SYCAMORE – Days after Indigenous People’s Day and Christopher Columbus Day, the Prairie Band Potawatomi Nation sought the DeKalb County government’s aid this week in a long-standing pursuit to reclaim nearby land.
Joseph Rupnick, chairman for the Prairie Band Potawatomi Nation, appealed to the County Board this week during its committee of the whole meeting. He said the nation’s Chief Shab-eh-nay, Rupnick’s fourth great-grandfather, was given land near Shabbona by U.S. Congress 170 years ago.
Since the mid 1800s, he said the nation has been “working to try and get the federal government to recognize that that’s still a reservation and that we still have claim to that land.”
“We’re asking this body here to tell us one way or another whether they support our claim or whether they deny it,” Rupnick said. “We’re hoping that you’re supportive of this to help correct this historical wrong that has been done to our people 150, 170 years ago.”
In response, DeKalb County Board Chairman John Frieders said the issue soon will be addressed with the full County Board, adding it is “one of the top priorities of the County Board.”
“We’re going to support this moving forward,” Frieders said.
DeKalb County Board member Terri Mann Lamb wished the Potawatomi representatives a happy belated Indigenous People’s Day before giving her comments on the matter. As “a sister Native American” from the Munsee tribe in New Jersey, Mann Lamb said she “understands this fight.”
“I also personally believe that all this land belongs to us – I’m not going to lie, that’s how I feel,” Mann Lamb said. “And so when I’m reading this, I actually feel a little anger about this and concerned, because when you look at all of what you’ve given, how can anything be denied?”

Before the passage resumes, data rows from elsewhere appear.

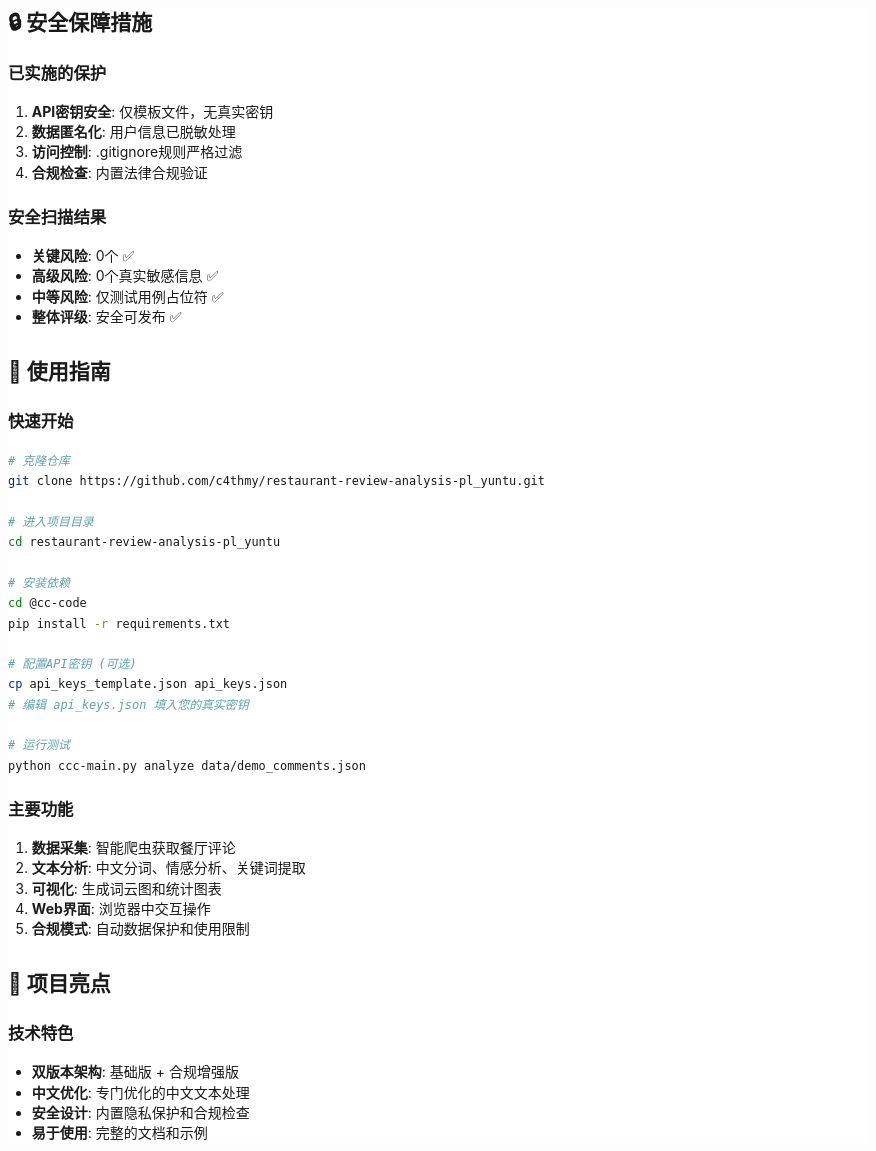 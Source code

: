 ## 🔒 安全保障措施

### 已实施的保护
1. **API密钥安全**: 仅模板文件，无真实密钥
2. **数据匿名化**: 用户信息已脱敏处理
3. **访问控制**: .gitignore规则严格过滤
4. **合规检查**: 内置法律合规验证

### 安全扫描结果
- **关键风险**: 0个 ✅
- **高级风险**: 0个真实敏感信息 ✅
- **中等风险**: 仅测试用例占位符 ✅
- **整体评级**: 安全可发布 ✅

## 🚀 使用指南

### 快速开始
```bash
# 克隆仓库
git clone https://github.com/c4thmy/restaurant-review-analysis-pl_yuntu.git

# 进入项目目录
cd restaurant-review-analysis-pl_yuntu

# 安装依赖
cd @cc-code
pip install -r requirements.txt

# 配置API密钥 (可选)
cp api_keys_template.json api_keys.json
# 编辑 api_keys.json 填入您的真实密钥

# 运行测试
python ccc-main.py analyze data/demo_comments.json
```

### 主要功能
1. **数据采集**: 智能爬虫获取餐厅评论
2. **文本分析**: 中文分词、情感分析、关键词提取
3. **可视化**: 生成词云图和统计图表
4. **Web界面**: 浏览器中交互操作
5. **合规模式**: 自动数据保护和使用限制

## 🎯 项目亮点

### 技术特色
- **双版本架构**: 基础版 + 合规增强版
- **中文优化**: 专门优化的中文文本处理
- **安全设计**: 内置隐私保护和合规检查
- **易于使用**: 完整的文档和示例
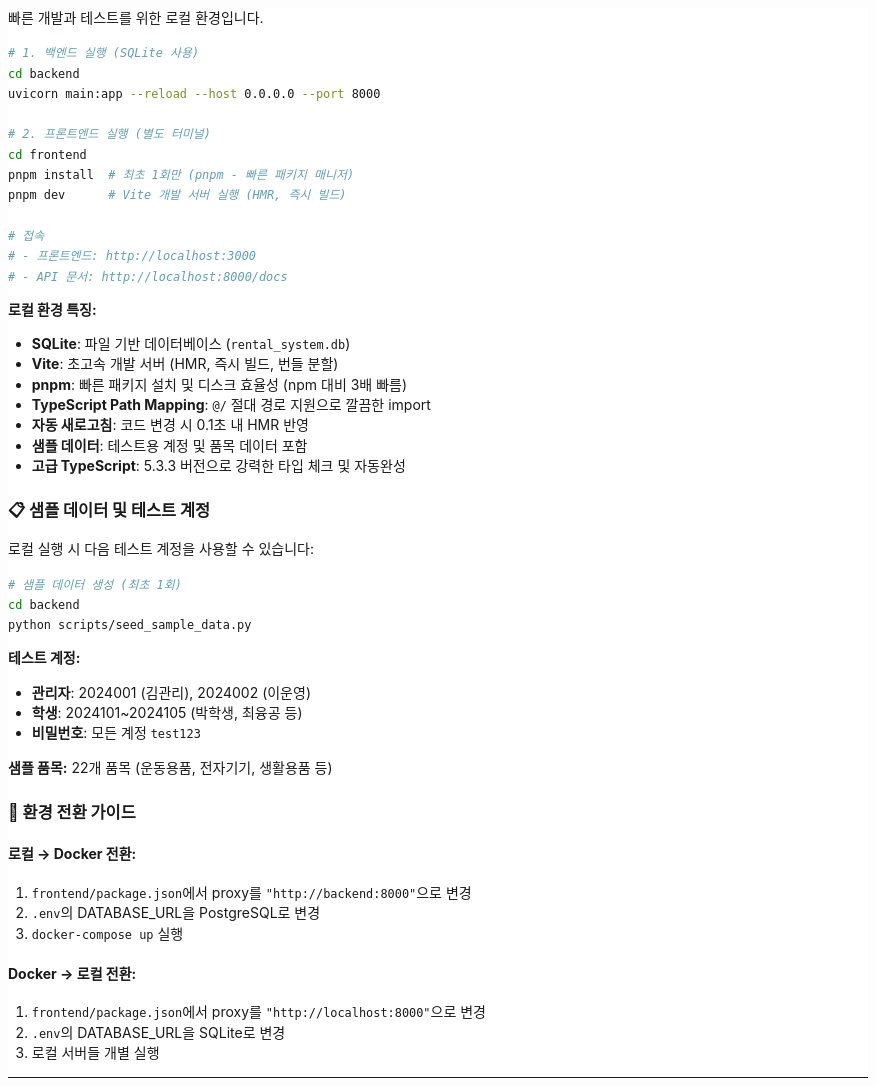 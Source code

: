 빠른 개발과 테스트를 위한 로컬 환경입니다.

```bash
# 1. 백엔드 실행 (SQLite 사용)
cd backend
uvicorn main:app --reload --host 0.0.0.0 --port 8000

# 2. 프론트엔드 실행 (별도 터미널)
cd frontend  
pnpm install  # 최초 1회만 (pnpm - 빠른 패키지 매니저)
pnpm dev      # Vite 개발 서버 실행 (HMR, 즉시 빌드)

# 접속
# - 프론트엔드: http://localhost:3000
# - API 문서: http://localhost:8000/docs
```

**로컬 환경 특징:**
- **SQLite**: 파일 기반 데이터베이스 (`rental_system.db`)
- **Vite**: 초고속 개발 서버 (HMR, 즉시 빌드, 번들 분할)
- **pnpm**: 빠른 패키지 설치 및 디스크 효율성 (npm 대비 3배 빠름)
- **TypeScript Path Mapping**: `@/` 절대 경로 지원으로 깔끔한 import
- **자동 새로고침**: 코드 변경 시 0.1초 내 HMR 반영
- **샘플 데이터**: 테스트용 계정 및 품목 데이터 포함
- **고급 TypeScript**: 5.3.3 버전으로 강력한 타입 체크 및 자동완성

### 📋 샘플 데이터 및 테스트 계정

로컬 실행 시 다음 테스트 계정을 사용할 수 있습니다:

```bash
# 샘플 데이터 생성 (최초 1회)
cd backend
python scripts/seed_sample_data.py
```

**테스트 계정:**
- **관리자**: 2024001 (김관리), 2024002 (이운영)
- **학생**: 2024101~2024105 (박학생, 최융공 등)
- **비밀번호**: 모든 계정 `test123`

**샘플 품목:** 22개 품목 (운동용품, 전자기기, 생활용품 등)

### 🔄 환경 전환 가이드

#### 로컬 → Docker 전환:
1. `frontend/package.json`에서 proxy를 `"http://backend:8000"`으로 변경
2. `.env`의 DATABASE_URL을 PostgreSQL로 변경
3. `docker-compose up` 실행

#### Docker → 로컬 전환:
1. `frontend/package.json`에서 proxy를 `"http://localhost:8000"`으로 변경  
2. `.env`의 DATABASE_URL을 SQLite로 변경
3. 로컬 서버들 개별 실행

---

Robert Odawi Porter, lawyer for the Prairie Band Potawatomi Nation, said the Potawatomi people in northern Illinois were forced out of their homelands in the early 1830s by the federal government, because of the Indian Removal Policy. However, the Treaty of Prairie du Chien in 1829 reserved 1,280 acres for Chief Shab-eh-nay.
Porter said the U.S. General Land Office later illegally sold Chief Shab-eh-nay’s land in 1849 at a public auction while the chief was visiting relatives in Kansas. The land title was then passed to non-Native Americans.
Since 1849, several individuals, the state of Illinois, the DeKalb County government and corporate entities assumed ownership of the reservation, Porter said. Only the U.S. Congress can extinguish the Native American land title under the Federal Non-Intercourse Act, however.
Porter said the main objective is for the Potawatomi people to get their land back. The nation went before the County Board this week to determine whether the government would support its appeal to the federal government. He said the nation also is asking for “a real small portion of damages.”
“If you go back and look at lost rent and you multiply out whatever land value it is today times 170 years, you can probably come up with a figure on your own about what damages should be owed to us,” Porter said. “We’re looking at basically covering the cost of what we’ve got into this with legal fees and everything else that we’ve had to amass.”
Porter said individual owners, state and county government continue to occupy the land that once belonged to the chief.
“And that’s our proposal to the senators – that all individuals within the reservation, the county and the state are held harmless for what was fundamentally the misconduct of the United States,” Porter said.
The reclamation efforts have been pursued by the nation for years.
In 2015, the Prairie Band Potawatomi Nation approached the County Board in 2015 for its blessing to open a Class 2 casino, which would include only bingo, in Shabbona.
In an email Friday, Rupnick said the request made during the Wednesday meeting is not related to the previous effort to open the proposed casino.
“Before we consider any economic development, we have to correct the land issue,” Rupnick said.
Porter said U.S. Congressman Adam Kinzinger, U.S. Senator Dick Durbin and U.S. Senator Tammy Duckworth, all of Illinois, have been reviewing the proposed federal legislation that would return the land to the Potawatomi people for about two years.
Mann Lamb told Porter and Rupnick she wanted to know how long it has been under review “so it can move forward and become what it should be.”
“Your rightful land,” Mann Lamb said.